Oil price drop would have forced an indy Scotland to borrow 6% of national output

So as we go paddling towards some form of resolution to our budget crisis, the FT has some, er, good news for thwarted Scottish Nationalists, on foot of a simulation of oil revenues by the Office for Budget Responsibility…

Had Scotland voted Yes to independence, it would now be looking at oil revenues of £1.25bn instead of £6.9bn in 2016-17 — its first year as a new country — while facing a deficit of close to 6 per cent of national income, compared with a UK forecast of 2.1 per cent.

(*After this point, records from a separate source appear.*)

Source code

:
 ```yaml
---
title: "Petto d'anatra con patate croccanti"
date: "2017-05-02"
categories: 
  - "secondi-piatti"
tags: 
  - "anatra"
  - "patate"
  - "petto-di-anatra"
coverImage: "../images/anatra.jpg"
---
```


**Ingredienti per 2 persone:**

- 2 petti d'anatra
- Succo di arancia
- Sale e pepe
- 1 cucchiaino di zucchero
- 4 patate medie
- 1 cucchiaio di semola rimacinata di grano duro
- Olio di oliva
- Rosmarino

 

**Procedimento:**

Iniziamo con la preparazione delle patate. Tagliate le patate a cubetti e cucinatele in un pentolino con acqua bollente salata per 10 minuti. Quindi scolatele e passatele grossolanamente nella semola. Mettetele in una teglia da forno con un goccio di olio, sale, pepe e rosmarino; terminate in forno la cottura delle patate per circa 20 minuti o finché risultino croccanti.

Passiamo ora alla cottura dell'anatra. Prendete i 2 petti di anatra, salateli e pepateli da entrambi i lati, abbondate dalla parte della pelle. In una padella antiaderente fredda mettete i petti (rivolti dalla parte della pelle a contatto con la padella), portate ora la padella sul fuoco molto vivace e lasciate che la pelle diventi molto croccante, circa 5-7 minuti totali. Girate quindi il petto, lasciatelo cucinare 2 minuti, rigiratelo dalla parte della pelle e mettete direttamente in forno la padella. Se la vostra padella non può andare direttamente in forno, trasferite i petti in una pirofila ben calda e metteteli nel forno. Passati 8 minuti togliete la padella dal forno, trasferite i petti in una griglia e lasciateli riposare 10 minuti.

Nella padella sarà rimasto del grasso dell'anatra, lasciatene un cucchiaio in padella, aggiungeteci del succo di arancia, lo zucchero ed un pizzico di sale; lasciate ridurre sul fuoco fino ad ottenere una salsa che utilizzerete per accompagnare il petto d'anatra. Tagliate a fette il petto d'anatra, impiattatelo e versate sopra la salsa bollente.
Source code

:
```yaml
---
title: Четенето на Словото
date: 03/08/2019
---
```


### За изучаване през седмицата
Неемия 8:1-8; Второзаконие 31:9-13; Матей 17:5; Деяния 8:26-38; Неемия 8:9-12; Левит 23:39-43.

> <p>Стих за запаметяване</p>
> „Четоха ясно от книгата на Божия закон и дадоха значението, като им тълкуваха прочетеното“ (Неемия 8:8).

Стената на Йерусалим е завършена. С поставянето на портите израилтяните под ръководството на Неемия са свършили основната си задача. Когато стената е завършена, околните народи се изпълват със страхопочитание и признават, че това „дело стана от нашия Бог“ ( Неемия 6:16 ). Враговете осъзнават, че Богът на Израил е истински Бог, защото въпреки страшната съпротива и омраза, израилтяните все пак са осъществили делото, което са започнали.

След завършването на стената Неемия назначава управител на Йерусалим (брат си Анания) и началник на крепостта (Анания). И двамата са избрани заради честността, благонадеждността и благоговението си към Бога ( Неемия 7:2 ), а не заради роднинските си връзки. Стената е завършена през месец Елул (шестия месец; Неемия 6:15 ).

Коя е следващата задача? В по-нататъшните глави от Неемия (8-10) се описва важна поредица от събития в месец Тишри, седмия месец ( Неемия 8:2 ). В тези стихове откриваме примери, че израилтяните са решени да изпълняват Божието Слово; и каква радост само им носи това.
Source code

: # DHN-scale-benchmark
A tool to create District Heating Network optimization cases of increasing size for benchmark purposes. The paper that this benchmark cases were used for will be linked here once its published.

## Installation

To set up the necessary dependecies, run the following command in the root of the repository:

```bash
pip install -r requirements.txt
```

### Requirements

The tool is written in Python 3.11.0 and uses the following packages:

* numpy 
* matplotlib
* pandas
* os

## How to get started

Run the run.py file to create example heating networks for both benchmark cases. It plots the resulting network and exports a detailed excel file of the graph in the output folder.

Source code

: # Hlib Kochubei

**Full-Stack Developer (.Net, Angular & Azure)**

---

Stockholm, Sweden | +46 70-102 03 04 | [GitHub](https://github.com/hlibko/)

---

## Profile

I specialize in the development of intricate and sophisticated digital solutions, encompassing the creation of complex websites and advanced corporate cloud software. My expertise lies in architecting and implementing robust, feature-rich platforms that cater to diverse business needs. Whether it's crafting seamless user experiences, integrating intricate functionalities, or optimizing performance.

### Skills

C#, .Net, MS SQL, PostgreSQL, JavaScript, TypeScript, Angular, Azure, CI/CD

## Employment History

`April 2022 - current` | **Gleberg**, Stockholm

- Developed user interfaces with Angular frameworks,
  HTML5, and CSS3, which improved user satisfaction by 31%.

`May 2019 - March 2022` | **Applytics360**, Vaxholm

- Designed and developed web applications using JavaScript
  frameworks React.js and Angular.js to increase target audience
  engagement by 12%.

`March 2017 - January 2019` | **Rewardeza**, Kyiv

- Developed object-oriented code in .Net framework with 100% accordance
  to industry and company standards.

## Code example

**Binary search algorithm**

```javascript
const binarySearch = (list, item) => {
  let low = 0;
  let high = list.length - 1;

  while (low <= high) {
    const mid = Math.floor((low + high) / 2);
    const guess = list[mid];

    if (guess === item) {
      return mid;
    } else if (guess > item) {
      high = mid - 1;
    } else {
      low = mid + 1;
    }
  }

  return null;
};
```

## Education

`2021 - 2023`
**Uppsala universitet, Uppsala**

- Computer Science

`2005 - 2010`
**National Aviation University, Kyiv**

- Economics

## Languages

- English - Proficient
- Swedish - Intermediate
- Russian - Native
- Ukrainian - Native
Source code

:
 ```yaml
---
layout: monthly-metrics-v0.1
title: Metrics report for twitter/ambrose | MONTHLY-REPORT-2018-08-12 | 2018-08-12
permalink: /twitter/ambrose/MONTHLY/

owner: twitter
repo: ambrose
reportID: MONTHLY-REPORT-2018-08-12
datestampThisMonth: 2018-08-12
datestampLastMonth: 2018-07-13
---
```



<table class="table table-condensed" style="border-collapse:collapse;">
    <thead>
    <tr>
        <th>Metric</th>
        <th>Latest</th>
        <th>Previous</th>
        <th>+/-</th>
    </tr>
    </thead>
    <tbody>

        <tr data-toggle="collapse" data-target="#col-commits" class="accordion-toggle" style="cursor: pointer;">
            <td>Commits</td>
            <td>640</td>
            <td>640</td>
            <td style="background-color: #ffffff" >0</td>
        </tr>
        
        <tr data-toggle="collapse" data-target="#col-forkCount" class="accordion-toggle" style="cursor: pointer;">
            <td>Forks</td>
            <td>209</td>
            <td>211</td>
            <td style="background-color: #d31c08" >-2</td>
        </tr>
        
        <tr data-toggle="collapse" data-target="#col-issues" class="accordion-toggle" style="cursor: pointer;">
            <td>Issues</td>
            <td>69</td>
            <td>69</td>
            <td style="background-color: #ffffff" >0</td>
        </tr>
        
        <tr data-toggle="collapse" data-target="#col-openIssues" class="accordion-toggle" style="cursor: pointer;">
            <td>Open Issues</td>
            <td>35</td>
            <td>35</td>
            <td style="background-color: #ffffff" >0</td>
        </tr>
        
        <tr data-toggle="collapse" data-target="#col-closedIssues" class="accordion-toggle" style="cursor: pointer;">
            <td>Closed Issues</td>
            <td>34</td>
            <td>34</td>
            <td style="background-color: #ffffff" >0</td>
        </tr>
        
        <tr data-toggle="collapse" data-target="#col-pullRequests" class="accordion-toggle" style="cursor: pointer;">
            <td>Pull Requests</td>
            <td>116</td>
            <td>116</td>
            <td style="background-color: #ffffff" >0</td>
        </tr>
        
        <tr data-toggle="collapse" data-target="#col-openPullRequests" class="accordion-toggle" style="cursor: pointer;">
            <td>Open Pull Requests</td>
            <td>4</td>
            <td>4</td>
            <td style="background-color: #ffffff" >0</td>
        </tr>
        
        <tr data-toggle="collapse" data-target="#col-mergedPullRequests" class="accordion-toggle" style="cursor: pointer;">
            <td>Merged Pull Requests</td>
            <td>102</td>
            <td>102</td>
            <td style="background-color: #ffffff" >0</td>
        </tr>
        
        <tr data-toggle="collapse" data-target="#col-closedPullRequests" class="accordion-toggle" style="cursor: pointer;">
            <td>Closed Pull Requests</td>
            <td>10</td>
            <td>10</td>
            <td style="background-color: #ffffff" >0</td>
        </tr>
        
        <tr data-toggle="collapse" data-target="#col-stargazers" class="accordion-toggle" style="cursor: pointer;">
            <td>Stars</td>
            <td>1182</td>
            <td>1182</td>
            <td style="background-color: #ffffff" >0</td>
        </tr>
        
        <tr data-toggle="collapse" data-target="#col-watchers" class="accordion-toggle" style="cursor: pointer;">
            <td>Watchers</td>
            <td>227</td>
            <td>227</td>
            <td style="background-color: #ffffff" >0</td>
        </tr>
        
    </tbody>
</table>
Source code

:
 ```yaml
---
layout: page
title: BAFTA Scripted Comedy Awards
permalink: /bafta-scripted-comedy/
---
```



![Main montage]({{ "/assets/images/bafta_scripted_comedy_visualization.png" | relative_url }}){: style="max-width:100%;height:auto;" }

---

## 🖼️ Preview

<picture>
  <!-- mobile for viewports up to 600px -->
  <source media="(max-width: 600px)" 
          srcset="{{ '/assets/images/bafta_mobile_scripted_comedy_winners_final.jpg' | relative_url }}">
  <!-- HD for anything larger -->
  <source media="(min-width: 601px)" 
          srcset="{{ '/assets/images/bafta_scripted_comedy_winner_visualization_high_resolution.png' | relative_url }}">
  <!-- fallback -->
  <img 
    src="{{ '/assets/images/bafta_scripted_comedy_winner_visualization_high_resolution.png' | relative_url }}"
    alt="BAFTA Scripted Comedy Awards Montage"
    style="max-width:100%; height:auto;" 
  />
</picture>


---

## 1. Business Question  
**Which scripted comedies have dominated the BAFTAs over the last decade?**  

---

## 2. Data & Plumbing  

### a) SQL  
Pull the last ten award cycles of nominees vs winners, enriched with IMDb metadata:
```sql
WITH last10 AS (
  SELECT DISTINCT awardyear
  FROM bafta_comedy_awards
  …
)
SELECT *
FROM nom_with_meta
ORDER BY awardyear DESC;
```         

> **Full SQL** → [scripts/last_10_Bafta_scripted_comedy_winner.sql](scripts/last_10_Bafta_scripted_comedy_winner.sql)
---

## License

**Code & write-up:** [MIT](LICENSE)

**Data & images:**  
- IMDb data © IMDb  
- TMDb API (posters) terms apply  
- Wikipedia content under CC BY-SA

Paul Johnson, director of the Institute for Fiscal Studies, said the OBR scenario highlighted “the uncertainty and volatility of oil prices . . . and their impact on Scotland, which is far more dependent on oil revenues than the rest of the UK”.

North Sea revenues are already falling to negligible levels, after Brent crude oil prices plunged from $97 a barrel on the day of the independence referendum to $61 last week. Meanwhile, delays to east coast investment projects are forcing the government to consider cutting taxes further in an attempt to stem the slide in new exploration.

Sort of unbolting a door after it’s been (fairly) firmly shut? John Swiney was having none of it in written Parliamentary answers last week:

A range of institutions have published forecasts for oil prices in recent months. The recent dip in prices has been driven by a number of factors, many of which are anticipated to be temporary, and the majority of forecasters expect prices to start rising again next year.

For example, in their 2014 World Oil Outlook report published last month, the Organization of the Petroleum Exporting Countries assumes a nominal oil price of $110 over the period to 2020. This is in line with the price assumption used in Scotland’s Future.

One of the reasons for the drop in oil is indiscipline in the OPEC cartel. Other contributory factors are the growth of oil production outside OPEC, and the decreased dependency of the US on imported oil on foot of the shale oil revolution.

But the Rouble crisis is a reminder, if such were needed, just how volatile dependency on the oil market can make an economy. The FT again…

The most pessimistic scenario assumed crude prices higher than those today with $77 a barrel in 2015-16, but following a path similar to the current oil futures prices with a $75-a-barrel price in 2018-19.

Under this scenario, even taking into account lower investment in the North Sea, the OBR forecast that between 2014-15 and 2018-19, revenues broadly applicable to Scotland — 90 per cent of the total — would reach £8bn.

That figure is less than a quarter of the Scottish government’s preferred forecast of £34bn for the revenues it believed it could expect over the same period based on what it thought was a cautious estimate that oil prices remained at $110 a barrel, encouraging stronger output.

It is half the Holyrood government’s most pessimistic scenario of £15.8bn, which was based on the oil price drifting down to $99 with lower output.

The Scottish government’s rule of thumb is that every £1bn lost to the exchequer in oil revenues accounts for additional public borrowing of 0.6 per cent of Scottish national income. It suggests that with a UK forecast for borrowing in 2016-17 of 2.1 per cent of gross domestic product, a newly independent Scotland would have faced borrowing close to 6 per cent of national income at current oil prices, due to the higher public spending per head that people in Scotland receive.

 

It looks like the SNP have inherited the best of both worlds. Ducking the awkward question of oil, and routing Labour north of the border. Having ducked independence, there are some sobering questions for nationalists to ask of Scotland’s long term constitutional future, to go along with those Gerry Hassan’s.